Um dia, numa nova ocasião de despacho, o secretário-geral decidiu ser um pouco mais insistente:
- O senhor ministro vai-me desculpar, mas já não sei o que hei-de dizer ao homem. Ele aceita um posto modesto, está já muito atrasado em relação a colegas do seu tempo e, com toda a franqueza, parece-me que conseguiria gerir uma missão com a necessária dignidade. O senhor ministro conhece-o bem?
O político olhou o chefe da carreira e respondeu:
- Tenho uma ideia dele. Não é um que é surdo de um ouvido?
O secretário-geral anuiu, animado com o reconhecimento feito pelo ministro: era esse mesmo.
- Pois é, só é pena que não entenda nada do outro.
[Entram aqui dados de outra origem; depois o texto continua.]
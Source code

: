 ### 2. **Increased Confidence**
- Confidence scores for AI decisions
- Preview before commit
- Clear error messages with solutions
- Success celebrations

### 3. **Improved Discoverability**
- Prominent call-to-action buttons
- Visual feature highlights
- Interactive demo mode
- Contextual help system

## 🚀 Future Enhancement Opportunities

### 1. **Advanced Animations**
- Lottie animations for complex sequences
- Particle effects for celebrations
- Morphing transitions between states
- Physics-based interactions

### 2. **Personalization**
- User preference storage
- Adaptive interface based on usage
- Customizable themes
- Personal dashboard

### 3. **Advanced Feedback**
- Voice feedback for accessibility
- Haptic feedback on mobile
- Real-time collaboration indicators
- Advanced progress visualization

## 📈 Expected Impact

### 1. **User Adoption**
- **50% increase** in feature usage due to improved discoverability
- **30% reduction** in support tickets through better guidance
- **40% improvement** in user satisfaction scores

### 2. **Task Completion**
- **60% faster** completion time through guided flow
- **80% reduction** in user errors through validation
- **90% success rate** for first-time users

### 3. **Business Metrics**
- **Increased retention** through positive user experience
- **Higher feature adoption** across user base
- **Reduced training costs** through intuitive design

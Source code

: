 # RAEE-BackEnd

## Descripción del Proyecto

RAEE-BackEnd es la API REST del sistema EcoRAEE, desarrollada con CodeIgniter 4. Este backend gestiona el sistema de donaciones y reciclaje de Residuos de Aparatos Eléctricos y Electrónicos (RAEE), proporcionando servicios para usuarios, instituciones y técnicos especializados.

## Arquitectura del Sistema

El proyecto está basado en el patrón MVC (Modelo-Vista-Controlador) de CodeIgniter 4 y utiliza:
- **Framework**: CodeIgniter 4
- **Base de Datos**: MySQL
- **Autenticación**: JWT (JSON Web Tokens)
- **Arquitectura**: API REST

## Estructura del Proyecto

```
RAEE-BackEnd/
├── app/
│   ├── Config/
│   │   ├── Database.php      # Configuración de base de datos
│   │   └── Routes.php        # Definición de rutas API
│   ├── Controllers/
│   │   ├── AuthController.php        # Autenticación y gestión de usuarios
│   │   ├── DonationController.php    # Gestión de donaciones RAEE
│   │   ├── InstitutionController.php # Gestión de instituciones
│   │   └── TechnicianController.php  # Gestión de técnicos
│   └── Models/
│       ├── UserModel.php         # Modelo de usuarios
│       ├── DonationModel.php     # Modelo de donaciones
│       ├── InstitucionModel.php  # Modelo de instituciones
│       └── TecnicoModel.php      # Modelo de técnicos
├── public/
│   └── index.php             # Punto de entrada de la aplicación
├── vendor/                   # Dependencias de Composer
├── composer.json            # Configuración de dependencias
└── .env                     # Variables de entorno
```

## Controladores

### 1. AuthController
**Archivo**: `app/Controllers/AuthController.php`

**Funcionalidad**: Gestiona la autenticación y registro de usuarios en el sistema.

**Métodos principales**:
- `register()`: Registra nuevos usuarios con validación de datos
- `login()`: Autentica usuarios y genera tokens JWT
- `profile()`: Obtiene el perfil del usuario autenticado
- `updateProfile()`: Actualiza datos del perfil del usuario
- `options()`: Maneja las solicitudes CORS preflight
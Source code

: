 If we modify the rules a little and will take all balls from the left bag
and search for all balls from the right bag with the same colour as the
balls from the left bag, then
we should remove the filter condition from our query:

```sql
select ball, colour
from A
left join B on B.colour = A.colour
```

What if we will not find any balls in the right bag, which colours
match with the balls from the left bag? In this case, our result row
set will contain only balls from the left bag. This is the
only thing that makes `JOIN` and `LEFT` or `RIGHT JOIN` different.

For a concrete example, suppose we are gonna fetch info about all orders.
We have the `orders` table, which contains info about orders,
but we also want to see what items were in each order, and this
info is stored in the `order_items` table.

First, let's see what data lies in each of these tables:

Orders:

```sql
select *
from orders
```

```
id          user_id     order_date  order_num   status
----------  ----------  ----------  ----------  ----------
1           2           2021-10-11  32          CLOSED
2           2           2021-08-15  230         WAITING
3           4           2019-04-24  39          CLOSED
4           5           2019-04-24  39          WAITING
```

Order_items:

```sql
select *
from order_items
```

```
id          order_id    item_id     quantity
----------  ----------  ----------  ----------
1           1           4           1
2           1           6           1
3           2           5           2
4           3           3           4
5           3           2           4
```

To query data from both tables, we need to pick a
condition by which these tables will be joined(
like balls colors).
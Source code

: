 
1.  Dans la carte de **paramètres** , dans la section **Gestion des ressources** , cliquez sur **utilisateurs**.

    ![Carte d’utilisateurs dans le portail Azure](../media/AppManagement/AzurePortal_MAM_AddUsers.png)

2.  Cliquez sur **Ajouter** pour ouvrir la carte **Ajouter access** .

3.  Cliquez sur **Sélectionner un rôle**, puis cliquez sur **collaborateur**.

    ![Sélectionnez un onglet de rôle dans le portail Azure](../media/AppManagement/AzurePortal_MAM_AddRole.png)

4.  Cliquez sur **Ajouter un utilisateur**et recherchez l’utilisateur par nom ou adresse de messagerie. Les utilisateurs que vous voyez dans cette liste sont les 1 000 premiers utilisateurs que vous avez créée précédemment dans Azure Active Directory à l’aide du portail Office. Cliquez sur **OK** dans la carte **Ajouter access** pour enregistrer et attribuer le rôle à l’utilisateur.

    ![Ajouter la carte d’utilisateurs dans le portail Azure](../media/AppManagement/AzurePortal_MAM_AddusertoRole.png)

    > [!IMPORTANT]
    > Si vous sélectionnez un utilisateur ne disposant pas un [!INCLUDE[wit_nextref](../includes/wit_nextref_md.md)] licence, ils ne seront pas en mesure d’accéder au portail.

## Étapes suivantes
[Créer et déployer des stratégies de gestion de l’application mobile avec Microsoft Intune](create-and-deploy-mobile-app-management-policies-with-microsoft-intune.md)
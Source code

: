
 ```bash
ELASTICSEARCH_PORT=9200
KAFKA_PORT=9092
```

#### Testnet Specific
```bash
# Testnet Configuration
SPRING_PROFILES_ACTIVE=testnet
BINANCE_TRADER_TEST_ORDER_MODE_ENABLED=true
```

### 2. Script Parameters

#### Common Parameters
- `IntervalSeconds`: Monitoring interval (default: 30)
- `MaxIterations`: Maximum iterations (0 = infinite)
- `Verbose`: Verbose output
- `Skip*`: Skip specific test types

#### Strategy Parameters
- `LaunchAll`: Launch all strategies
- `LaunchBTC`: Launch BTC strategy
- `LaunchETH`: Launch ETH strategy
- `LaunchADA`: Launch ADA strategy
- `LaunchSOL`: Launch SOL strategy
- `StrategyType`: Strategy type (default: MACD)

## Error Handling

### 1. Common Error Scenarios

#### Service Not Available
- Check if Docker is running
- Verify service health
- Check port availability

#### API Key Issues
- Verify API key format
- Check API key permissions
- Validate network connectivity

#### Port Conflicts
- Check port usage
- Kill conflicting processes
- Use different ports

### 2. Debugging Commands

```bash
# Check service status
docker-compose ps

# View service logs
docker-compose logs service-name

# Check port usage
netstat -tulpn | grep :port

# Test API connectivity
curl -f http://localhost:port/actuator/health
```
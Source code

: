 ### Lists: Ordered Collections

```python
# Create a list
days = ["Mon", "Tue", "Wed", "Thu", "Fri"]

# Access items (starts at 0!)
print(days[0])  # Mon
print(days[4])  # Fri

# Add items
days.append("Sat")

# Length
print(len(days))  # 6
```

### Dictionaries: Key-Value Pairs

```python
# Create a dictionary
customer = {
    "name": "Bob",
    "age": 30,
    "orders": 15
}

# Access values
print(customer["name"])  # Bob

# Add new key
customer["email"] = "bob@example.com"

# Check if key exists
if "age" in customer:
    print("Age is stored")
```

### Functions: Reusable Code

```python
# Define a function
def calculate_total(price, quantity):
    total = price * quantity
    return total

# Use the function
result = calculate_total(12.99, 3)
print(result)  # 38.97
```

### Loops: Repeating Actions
E o homem acabou por nunca ser embaixador.
3 comentários:
teve menos sorte do que a justiça
que essa dizem que é cega, surda e muda!
atentamente
Reconheçamos que a aprendizagem de ouvido, é fundamental... Principalmente no contexto.
Senhor Embaixador
Bela história! Realmente saber ouvir, mesmo que de um só ouvido, parece-me vital para o exercício da função, embora orelhas moucas tenham entre nós bastante saída...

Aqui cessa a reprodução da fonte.